◆ EXERCISE
From the entries below, reproduce exactly the line containing "direction of sight.", the line containing "## XMPP Standards Implemented", and every line in between, with nothing added.

(Beginning of SUPPLIED DATA)

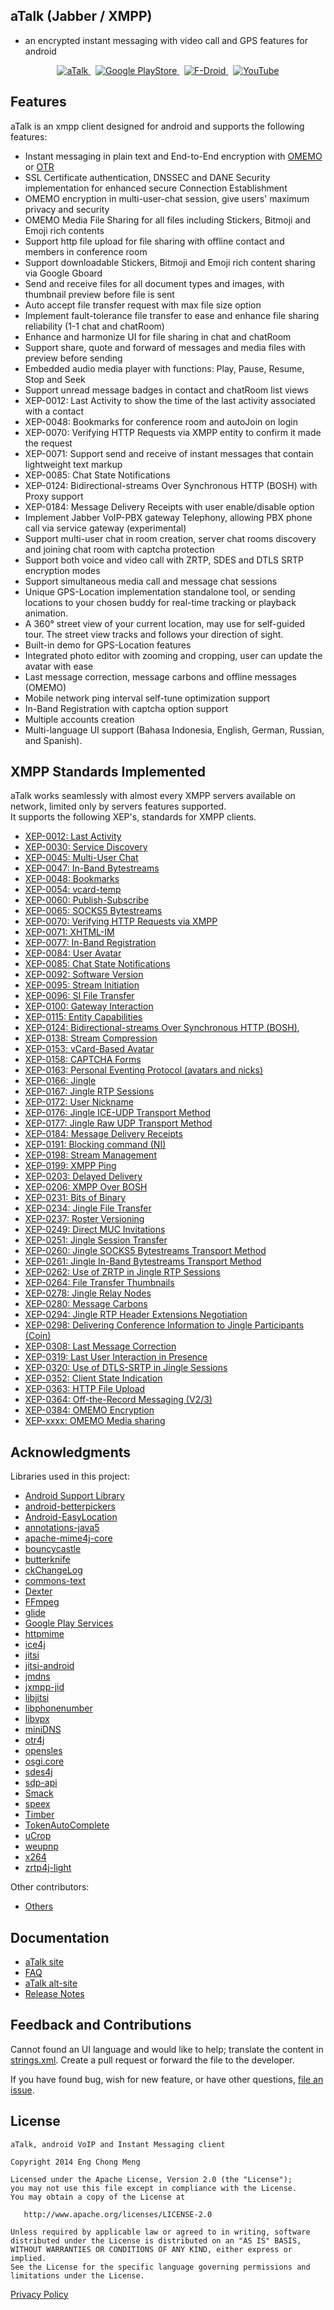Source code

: ## aTalk (Jabber / XMPP)
- an encrypted instant messaging with video call and GPS features for android

<p align="center">
    <a href="https://cmeng-git.github.io">
        <img src="./art/atalk.png" alt="aTalk">
    </a>
    &nbsp;
    <a href="https://play.google.com/store/apps/details?id=org.atalk.android&hl=en">
        <img src="./art/google_play.png" alt="Google PlayStore">
    </a>
    &nbsp;
    <a href="https://f-droid.org/en/packages/org.atalk.android/">
        <img src="./art/fdroid-logo.png" alt="F-Droid">
    </a>
    &nbsp;
    <a href="https://www.youtube.com/watch?v=9w5WwphzgBc">
        <img src="./art/youtube.png" alt="YouTube">
    </a>
</p>

## Features
aTalk is an xmpp client designed for android and supports the following features:
* Instant messaging in plain text and End-to-End encryption with [OMEMO](https://conversations.im/omemo/) or [OTR](https://otr.cypherpunks.ca/)
* SSL Certificate authentication, DNSSEC and DANE Security implementation for enhanced secure Connection Establishment
* OMEMO encryption in multi-user-chat session, give users' maximum privacy and security
* OMEMO Media File Sharing for all files including Stickers, Bitmoji and Emoji rich contents
* Support http file upload for file sharing with offline contact and members in conference room
* Support downloadable Stickers, Bitmoji and Emoji rich content sharing via Google Gboard
* Send and receive files for all document types and images, with thumbnail preview before file is sent 
* Auto accept file transfer request with max file size option
* Implement fault-tolerance file transfer to ease and enhance file sharing reliability (1-1 chat and chatRoom) 
* Enhance and harmonize UI for file sharing in chat and chatRoom
* Support share, quote and forward of messages and media files with preview before sending
* Embedded audio media player with functions: Play, Pause, Resume, Stop and Seek
* Support unread message badges in contact and chatRoom list views
* XEP-0012: Last Activity to show the time of the last activity associated with a contact
* XEP-0048: Bookmarks for conference room and autoJoin on login
* XEP-0070: Verifying HTTP Requests via XMPP entity to confirm it made the request
* XEP-0071: Support send and receive of instant messages that contain lightweight text markup
* XEP-0085: Chat State Notifications
* XEP-0124: Bidirectional-streams Over Synchronous HTTP (BOSH) with Proxy support
* XEP-0184: Message Delivery Receipts with user enable/disable option
* Implement Jabber VoIP-PBX gateway Telephony, allowing PBX phone call via service gateway (experimental)
* Support multi-user chat in room creation, server chat rooms discovery and joining chat room with captcha protection 
* Support both voice and video call with ZRTP, SDES and DTLS SRTP encryption modes
* Support simultaneous media call and message chat sessions
* Unique GPS-Location implementation standalone tool, or sending locations to your chosen buddy for real-time tracking or playback animation.
* A 360° street view of your current location, may use for self-guided tour. The street view tracks and follows your direction of sight.
* Built-in demo for GPS-Location features
* Integrated photo editor with zooming and cropping, user can update the avatar with ease
* Last message correction, message carbons and offline messages (OMEMO)
* Mobile network ping interval self-tune optimization support
* In-Band Registration with captcha option support
* Multiple accounts creation
* Multi-language UI support (Bahasa Indonesia, English, German, Russian, and Spanish). 

## XMPP Standards Implemented

aTalk works seamlessly with almost every XMPP servers available on network, limited only by servers features supported.<br/>
It supports the following XEP's, standards for XMPP clients.

* [XEP-0012: Last Activity](https://xmpp.org/extensions/xep-0012.html)
* [XEP-0030: Service Discovery](https://xmpp.org/extensions/xep-0030.html)
* [XEP-0045: Multi-User Chat](https://xmpp.org/extensions/xep-0045.html)
* [XEP-0047: In-Band Bytestreams](https://xmpp.org/extensions/xep-00047.html)
* [XEP-0048: Bookmarks](https://xmpp.org/extensions/xep-0048.html)
* [XEP-0054: vcard-temp](https://xmpp.org/extensions/xep-0054.html)
* [XEP-0060: Publish-Subscribe](https://xmpp.org/extensions/xep-0060.html)
* [XEP-0065: SOCKS5 Bytestreams](https://xmpp.org/extensions/xep-0065.html)
* [XEP-0070: Verifying HTTP Requests via XMPP](https://xmpp.org/extensions/xep-0070.html)
* [XEP-0071: XHTML-IM](https://xmpp.org/extensions/xep-0071.html)
* [XEP-0077: In-Band Registration](https://xmpp.org/extensions/xep-0077.html)
* [XEP-0084: User Avatar](https://xmpp.org/extensions/xep-0084.html)
* [XEP-0085: Chat State Notifications](https://xmpp.org/extensions/xep-0085.html)
* [XEP-0092: Software Version](https://xmpp.org/extensions/xep-0092.html)
* [XEP-0095: Stream Initiation](https://xmpp.org/extensions/xep-0095.html)
* [XEP-0096: SI File Transfer](https://xmpp.org/extensions/xep-0096.html)
* [XEP-0100: Gateway Interaction](https://xmpp.org/extensions/xep-0100.html)
* [XEP-0115: Entity Capabilities](https://xmpp.org/extensions/xep-0115.html)
* [XEP-0124: Bidirectional-streams Over Synchronous HTTP (BOSH)](https://xmpp.org/extensions/xep-0124.html),
* [XEP-0138: Stream Compression](https://xmpp.org/extensions/xep-0138.html)
* [XEP-0153: vCard-Based Avatar](https://xmpp.org/extensions/xep-0153.html)
* [XEP-0158: CAPTCHA Forms](https://xmpp.org/extensions/xep-0158.html)
* [XEP-0163: Personal Eventing Protocol (avatars and nicks)](https://xmpp.org/extensions/xep-0163.html)
* [XEP-0166: Jingle](https://xmpp.org/extensions/xep-0166.html)
* [XEP-0167: Jingle RTP Sessions](https://xmpp.org/extensions/xep-0167.html)
* [XEP-0172: User Nickname](https://xmpp.org/extensions/xep-0172.html)
* [XEP-0176: Jingle ICE-UDP Transport Method](https://xmpp.org/extensions/xep-0176.html)
* [XEP-0177: Jingle Raw UDP Transport Method](https://xmpp.org/extensions/xep-0177.html)
* [XEP-0184: Message Delivery Receipts](https://xmpp.org/extensions/xep-0184.html)
* [XEP-0191: Blocking command (NI)](https://xmpp.org/extensions/xep-0191.html)
* [XEP-0198: Stream Management](https://xmpp.org/extensions/xep-0198.html)
* [XEP-0199: XMPP Ping](https://xmpp.org/extensions/xep-0199.html)
* [XEP-0203: Delayed Delivery](https://xmpp.org/extensions/xep-0203.html)
* [XEP-0206: XMPP Over BOSH](https://xmpp.org/extensions/xep-0206.html)
* [XEP-0231: Bits of Binary](https://xmpp.org/extensions/xep-0231.html)
* [XEP-0234: Jingle File Transfer](https://xmpp.org/extensions/xep-0234.html)
* [XEP-0237: Roster Versioning](https://xmpp.org/extensions/xep-0237.html)
* [XEP-0249: Direct MUC Invitations](https://xmpp.org/extensions/xep-0249.html)
* [XEP-0251: Jingle Session Transfer](https://xmpp.org/extensions/xep-0251.html)
* [XEP-0260: Jingle SOCKS5 Bytestreams Transport Method](https://xmpp.org/extensions/xep-0260.html)
* [XEP-0261: Jingle In-Band Bytestreams Transport Method](https://xmpp.org/extensions/xep-0261.html)
* [XEP-0262: Use of ZRTP in Jingle RTP Sessions](https://xmpp.org/extensions/xep-0262.html)
* [XEP-0264: File Transfer Thumbnails](https://xmpp.org/extensions/xep-0264.html)
* [XEP-0278: Jingle Relay Nodes](https://xmpp.org/extensions/xep-0278.html)
* [XEP-0280: Message Carbons](https://xmpp.org/extensions/xep-0280.html)
* [XEP-0294: Jingle RTP Header Extensions Negotiation](https://xmpp.org/extensions/xep-0294.html)
* [XEP-0298: Delivering Conference Information to Jingle Participants (Coin)](https://xmpp.org/extensions/xep-0298.html)
* [XEP-0308: Last Message Correction](https://xmpp.org/extensions/xep-0308.html)
* [XEP-0319: Last User Interaction in Presence](https://xmpp.org/extensions/xep-0319.html)
* [XEP-0320: Use of DTLS-SRTP in Jingle Sessions](https://xmpp.org/extensions/xep-0320.html)
* [XEP-0352: Client State Indication](https://xmpp.org/extensions/xep-052.html)
* [XEP-0363: HTTP File Upload](https://xmpp.org/extensions/xep-0363.html)
* [XEP-0364: Off-the-Record Messaging (V2/3)](https://xmpp.org/extensions/xep-0364.html)
* [XEP-0384: OMEMO Encryption](https://xmpp.org/extensions/xep-0384.html)
* [XEP-xxxx: OMEMO Media sharing](https://xmpp.org/extensions/inbox/omemo-media-sharing.html)

## Acknowledgments

Libraries used in this project:

* [Android Support Library](https://developer.android.com/topic/libraries/support-library/index.html)
* [android-betterpickers](https://github.com/code-troopers/android-betterpickers)
* [Android-EasyLocation](https://github.com/akhgupta/Android-EasyLocation)
* [annotations-java5](https://mvnrepository.com/artifact/org.jetbrains/annotations)
* [apache-mime4j-core](https://github.com/apache/james-mime4j)
* [bouncycastle](https://github.com/bcgit/bc-java)
* [butterknife](https://github.com/JakeWharton/butterknife)
* [ckChangeLog](https://github.com/cketti/ckChangeLog)
* [commons-text](https://commons.apache.org/proper/commons-text/)
* [Dexter](https://github.com/Karumi/Dexter)
* [FFmpeg](https://github.com/FFmpeg/FFmpeg)
* [glide](https://github.com/bumptech/glide)
* [Google Play Services](https://developers.google.com/android/guides/overview)
* [httpmime](https://hc.apache.org/httpcomponents-client-4.5.x/)
* [ice4j](https://github.com/jitsi/ice4j)
* [jitsi](https://github.com/jitsi/jitsi)
* [jitsi-android](https://github.com/jitsi/jitsi-android)
* [jmdns](https://github.com/jmdns/jmdns)
* [jxmpp-jid](https://github.com/igniterealtime/jxmpp)
* [libjitsi](https://github.com/jitsi/libjitsi)
* [libphonenumber](https://github.com/googlei18n/libphonenumber)
* [libvpx](https://github.com/webmproject/libvpx)
* [miniDNS](https://github.com/MiniDNS/minidns)
* [otr4j](https://github.com/jitsi/otr4j)
* [opensles](https://github.com/openssl/openssl )
* [osgi.core](http://grepcode.com/snapshot/repo1.maven.org/maven2/org.osgi/org.osgi.core/6.0.0)
* [sdes4j](https://github.com/ibauersachs/sdes4j)
* [sdp-api](https://mvnrepository.com/artifact/org.opentelecoms.sdp/sdp-api)
* [Smack](https://github.com/igniterealtime/Smack)
* [speex](https://github.com/xiph/speex)
* [Timber](https://github.com/JakeWharton/timber)
* [TokenAutoComplete](https://github.com/splitwise/TokenAutoComplete)
* [uCrop](https://github.com/Yalantis/uCrop)
* [weupnp](https://github.com/bitletorg/weupnp)
* [x264](https://git.videolan.org/git/x264.git)
* [zrtp4j-light](https://github.com/jitsi/zrtp4j)

Other contributors:
* [Others](https://github.com/cmeng-git/atalk-android/graphs/contributors)

## Documentation
* [aTalk site](https://cmeng-git.github.io)
* [FAQ](https://cmeng-git.github.io/faq.html)
* [aTalk alt-site](https://atalk.sytes.net/atalk/)
* [Release Notes](https://github.com/cmeng-git/atalk-android/blob/master/aTalk/ReleaseNotes.txt)

## Feedback and Contributions
Cannot found an UI language and would like to help; translate the content in [strings.xml](https://github.com/cmeng-git/atalk-android/blob/master/art/values-xlate/strings.xml). Create a pull request or forward the file to the developer.

If you have found bug, wish for new feature, or have other questions, [file an issue](https://github.com/cmeng-git/atalk-android/issues).

License
-------

    aTalk, android VoIP and Instant Messaging client
    
    Copyright 2014 Eng Chong Meng
        
    Licensed under the Apache License, Version 2.0 (the "License");
    you may not use this file except in compliance with the License.
    You may obtain a copy of the License at
    
       http://www.apache.org/licenses/LICENSE-2.0
    
    Unless required by applicable law or agreed to in writing, software
    distributed under the License is distributed on an "AS IS" BASIS,
    WITHOUT WARRANTIES OR CONDITIONS OF ANY KIND, either express or implied.
    See the License for the specific language governing permissions and
    limitations under the License.


[Privacy Policy](http://atalk.sytes.net/privacypolicy.html)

(End of SUPPLIED DATA)

◆ SOLUTION
* A 360° street view of your current location, may use for self-guided tour. The street view tracks and follows your direction of sight.
* Built-in demo for GPS-Location features
* Integrated photo editor with zooming and cropping, user can update the avatar with ease
* Last message correction, message carbons and offline messages (OMEMO)
* Mobile network ping interval self-tune optimization support
* In-Band Registration with captcha option support
* Multiple accounts creation
* Multi-language UI support (Bahasa Indonesia, English, German, Russian, and Spanish). 

## XMPP Standards Implemented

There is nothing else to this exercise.